Gainesville residents will be seeing an influx of chicken wings and Asian cuisine this year while they say their second goodbye to another local burger joint. As classes begin and vacations conclude, find out which restaurants have recently opened or shut their doors.

Naga Tea

Naga Tea manager Spencer Yang, 28, is hopeful that the company’s third location will thrive in Gainesville.

The cafe, located at 21 SW Second St., opened Wednesday and offers a menu consisting of fruit- and milk-based tea drinks ranging from $4-6.

Naga Tea has a flagship store in Tampa and a second one in Jacksonville, Yang said. Due to its popularity among college-aged customers, the tea stop decided to open a location in Gainesville, Yang said.

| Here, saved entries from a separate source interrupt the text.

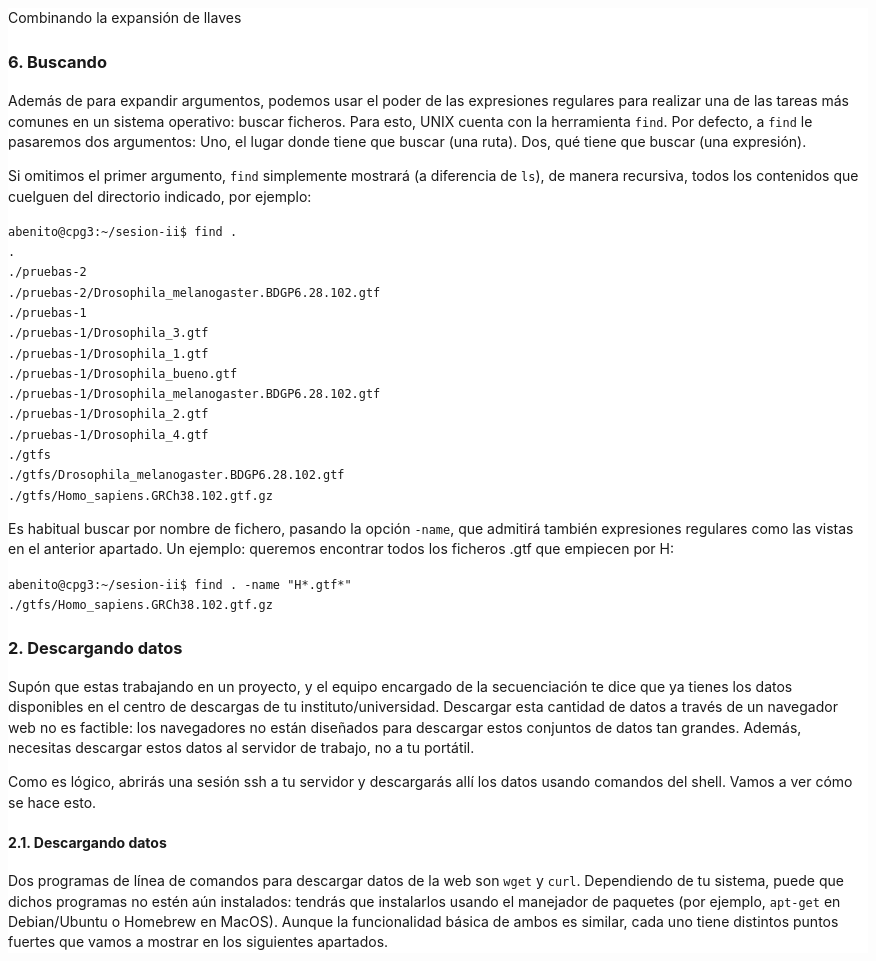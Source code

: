 Combinando la expansión de llaves 

### 6. Buscando

Además de para expandir argumentos, podemos usar el poder de las expresiones regulares para realizar una de las tareas más comunes en un sistema operativo: buscar ficheros. Para esto, UNIX cuenta con la herramienta `find`. Por defecto, a `find` le pasaremos dos argumentos: Uno, el lugar donde tiene que buscar (una ruta). Dos, qué tiene que buscar (una expresión). 

Si omitimos el primer argumento, `find` simplemente mostrará (a diferencia de `ls`), de manera recursiva, todos los contenidos que cuelguen del directorio indicado, por ejemplo:

```
abenito@cpg3:~/sesion-ii$ find .
.
./pruebas-2
./pruebas-2/Drosophila_melanogaster.BDGP6.28.102.gtf
./pruebas-1
./pruebas-1/Drosophila_3.gtf
./pruebas-1/Drosophila_1.gtf
./pruebas-1/Drosophila_bueno.gtf
./pruebas-1/Drosophila_melanogaster.BDGP6.28.102.gtf
./pruebas-1/Drosophila_2.gtf
./pruebas-1/Drosophila_4.gtf
./gtfs
./gtfs/Drosophila_melanogaster.BDGP6.28.102.gtf
./gtfs/Homo_sapiens.GRCh38.102.gtf.gz
```

Es habitual buscar por nombre de fichero, pasando la opción `-name`, que admitirá también expresiones regulares como las vistas en el anterior apartado.
Un ejemplo: queremos encontrar todos los ficheros .gtf que empiecen por H: 

```
abenito@cpg3:~/sesion-ii$ find . -name "H*.gtf*"
./gtfs/Homo_sapiens.GRCh38.102.gtf.gz
```


### 2. Descargando datos

Supón que estas trabajando en un proyecto, y el equipo encargado de la secuenciación te dice que ya tienes los datos disponibles en el centro de descargas de tu instituto/universidad. Descargar esta cantidad de datos a través de un navegador web no es factible: los navegadores no están diseñados para descargar estos conjuntos de datos tan grandes. Además, necesitas descargar estos datos al servidor de trabajo, no a tu portátil. 

Como es lógico, abrirás una sesión ssh a tu servidor y descargarás allí los datos usando comandos del shell. Vamos a ver cómo se hace esto.

#### 2.1. Descargando datos
Dos programas de línea de comandos para descargar datos de la web son `wget` y `curl`. Dependiendo de tu sistema, puede que dichos programas no estén aún instalados: tendrás que instalarlos usando el manejador de paquetes (por ejemplo, `apt-get` en Debian/Ubuntu o Homebrew en MacOS). Aunque la funcionalidad básica de ambos es similar, cada uno tiene distintos puntos fuertes que vamos a mostrar en los siguientes apartados.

The store is offering 20 percent off all drinks until Thursday, Yang said. When the promotion ends, the cafe will hold a “buy-one-get-one tea” for three days starting Thursday.

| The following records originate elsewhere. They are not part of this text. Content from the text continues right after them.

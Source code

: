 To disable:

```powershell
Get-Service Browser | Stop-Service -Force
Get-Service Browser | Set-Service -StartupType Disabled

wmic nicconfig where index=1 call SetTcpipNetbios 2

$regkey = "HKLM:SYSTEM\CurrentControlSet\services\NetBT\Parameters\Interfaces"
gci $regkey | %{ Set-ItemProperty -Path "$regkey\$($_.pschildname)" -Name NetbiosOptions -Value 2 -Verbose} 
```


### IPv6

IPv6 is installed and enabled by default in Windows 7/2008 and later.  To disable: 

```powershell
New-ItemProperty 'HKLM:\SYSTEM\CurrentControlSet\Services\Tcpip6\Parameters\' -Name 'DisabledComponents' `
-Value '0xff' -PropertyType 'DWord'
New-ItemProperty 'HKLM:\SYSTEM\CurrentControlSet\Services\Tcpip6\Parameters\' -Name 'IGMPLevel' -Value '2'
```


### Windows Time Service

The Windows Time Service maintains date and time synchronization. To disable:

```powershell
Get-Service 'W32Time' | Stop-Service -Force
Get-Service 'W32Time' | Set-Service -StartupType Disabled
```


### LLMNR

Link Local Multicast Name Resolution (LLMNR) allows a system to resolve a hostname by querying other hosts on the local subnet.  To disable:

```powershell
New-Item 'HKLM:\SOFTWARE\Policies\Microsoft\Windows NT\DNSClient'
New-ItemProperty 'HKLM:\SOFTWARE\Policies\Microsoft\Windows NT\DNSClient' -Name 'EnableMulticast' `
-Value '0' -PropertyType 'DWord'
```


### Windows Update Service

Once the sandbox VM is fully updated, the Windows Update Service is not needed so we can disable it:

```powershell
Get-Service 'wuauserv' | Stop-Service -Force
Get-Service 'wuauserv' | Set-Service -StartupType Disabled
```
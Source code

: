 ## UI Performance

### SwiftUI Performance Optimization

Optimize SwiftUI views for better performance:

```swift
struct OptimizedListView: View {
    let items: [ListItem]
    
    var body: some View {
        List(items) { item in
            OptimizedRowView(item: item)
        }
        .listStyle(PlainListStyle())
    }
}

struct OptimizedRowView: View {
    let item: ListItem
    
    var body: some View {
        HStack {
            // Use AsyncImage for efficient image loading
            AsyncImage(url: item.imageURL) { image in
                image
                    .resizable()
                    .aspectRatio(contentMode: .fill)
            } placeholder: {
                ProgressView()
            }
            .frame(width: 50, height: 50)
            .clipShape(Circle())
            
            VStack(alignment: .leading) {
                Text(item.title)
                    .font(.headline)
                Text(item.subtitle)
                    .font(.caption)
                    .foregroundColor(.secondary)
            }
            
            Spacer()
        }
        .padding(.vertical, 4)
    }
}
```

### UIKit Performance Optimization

“We use traditional Taiwanese techniques and fresh fruit for our teas,” Yang said. “It’s what sets us apart from the other places around here.”

PokéBowl Station

UF biology freshman Parmida Shojaee found it refreshing to eat fish that did not leave her ill with regret.

“I’ve been to poke places that had bad fish, and it was a traumatizing experience,” the 19-year-old said.

On Jan. 7, PokéBowl Station opened its first Florida location at 1800 W. University Ave., said Tony Chen, the restaurant’s manager.

With three locations in New York, the company thought cold poke bowls, a rice-based dish with raw fish and vegetables, would be ideal in a warmer, southern climate, the 28-year-old said.

Poke bowls are priced from $10-14, Chen said. Teas are priced at $4-6.

“It’s kind of like a salad bar,” he said. “We have a lot to offer, and I hope the students like it.”

Hooters

Hooters will be making a comeback in Gainesville in March.

The restaurant will be taking over Square 1’s previous spot at 3105 SW 34th St., according to the Florida Department of Business and Professional Regulation records. They have already applied for permits for interior redesign and signs.

Hooters was previously located at 3265 SW 34th St. in 2011 and closed due to unmet licensing agreements.

Al Mayor, a 21-year-old UF psychology senior, said he won’t be eating at Hooters because he disagrees with the required uniforms and lack of respect toward the waitresses there.

“I don’t think it would have great success with some of the student population,” he said. “I just want to eat and not have to stare at girls.”

Copper Monkey

Nine months after reopening, the Copper Monkey restaurant has closed a second time.

Its second location, at 3501 SW Second Ave., displayed signs on the doors saying the location was “closed temporarily for reorganization.”

The business ran for 37 years before taking a break in 2017, and it reopened last April. Owners Rob and Ashlea Zeller could not be reached for comment.